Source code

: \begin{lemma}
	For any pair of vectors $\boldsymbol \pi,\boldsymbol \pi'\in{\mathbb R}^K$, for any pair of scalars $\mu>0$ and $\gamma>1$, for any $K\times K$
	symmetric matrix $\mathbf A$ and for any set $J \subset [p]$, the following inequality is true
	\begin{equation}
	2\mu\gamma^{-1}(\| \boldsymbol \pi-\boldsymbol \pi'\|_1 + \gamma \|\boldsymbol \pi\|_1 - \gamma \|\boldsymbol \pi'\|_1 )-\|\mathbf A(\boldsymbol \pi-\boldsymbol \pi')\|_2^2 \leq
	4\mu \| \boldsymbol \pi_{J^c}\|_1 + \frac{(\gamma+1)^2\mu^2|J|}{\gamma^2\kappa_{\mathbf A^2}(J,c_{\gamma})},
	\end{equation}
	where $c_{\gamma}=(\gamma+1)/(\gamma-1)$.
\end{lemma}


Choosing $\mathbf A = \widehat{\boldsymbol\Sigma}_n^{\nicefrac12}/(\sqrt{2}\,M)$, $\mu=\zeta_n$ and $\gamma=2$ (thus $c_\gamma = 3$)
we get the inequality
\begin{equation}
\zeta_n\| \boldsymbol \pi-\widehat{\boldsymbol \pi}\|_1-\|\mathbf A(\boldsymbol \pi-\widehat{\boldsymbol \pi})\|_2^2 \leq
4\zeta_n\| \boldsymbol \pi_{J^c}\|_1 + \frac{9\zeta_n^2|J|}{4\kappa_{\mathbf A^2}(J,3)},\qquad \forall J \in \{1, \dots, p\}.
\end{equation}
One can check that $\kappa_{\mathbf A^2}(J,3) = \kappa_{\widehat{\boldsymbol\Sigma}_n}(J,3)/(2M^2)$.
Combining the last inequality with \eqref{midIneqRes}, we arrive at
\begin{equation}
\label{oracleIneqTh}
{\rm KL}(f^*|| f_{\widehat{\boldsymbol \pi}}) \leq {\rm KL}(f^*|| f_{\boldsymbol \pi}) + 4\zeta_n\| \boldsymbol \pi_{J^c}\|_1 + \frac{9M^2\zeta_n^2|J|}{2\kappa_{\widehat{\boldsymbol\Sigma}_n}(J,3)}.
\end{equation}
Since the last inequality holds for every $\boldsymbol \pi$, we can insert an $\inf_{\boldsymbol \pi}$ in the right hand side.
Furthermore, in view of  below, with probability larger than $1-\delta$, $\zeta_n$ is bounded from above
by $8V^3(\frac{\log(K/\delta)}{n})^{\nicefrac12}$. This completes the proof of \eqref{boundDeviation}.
-.-.-
▶ Work request
The lines above that include "inequality" should each be listed.

▶ Exercise response
	symmetric matrix $\mathbf A$ and for any set $J \subset [p]$, the following inequality is true
we get the inequality
Combining the last inequality with \eqref{midIneqRes}, we arrive at
Since the last inequality holds for every $\boldsymbol \pi$, we can insert an $\inf_{\boldsymbol \pi}$ in the right hand side.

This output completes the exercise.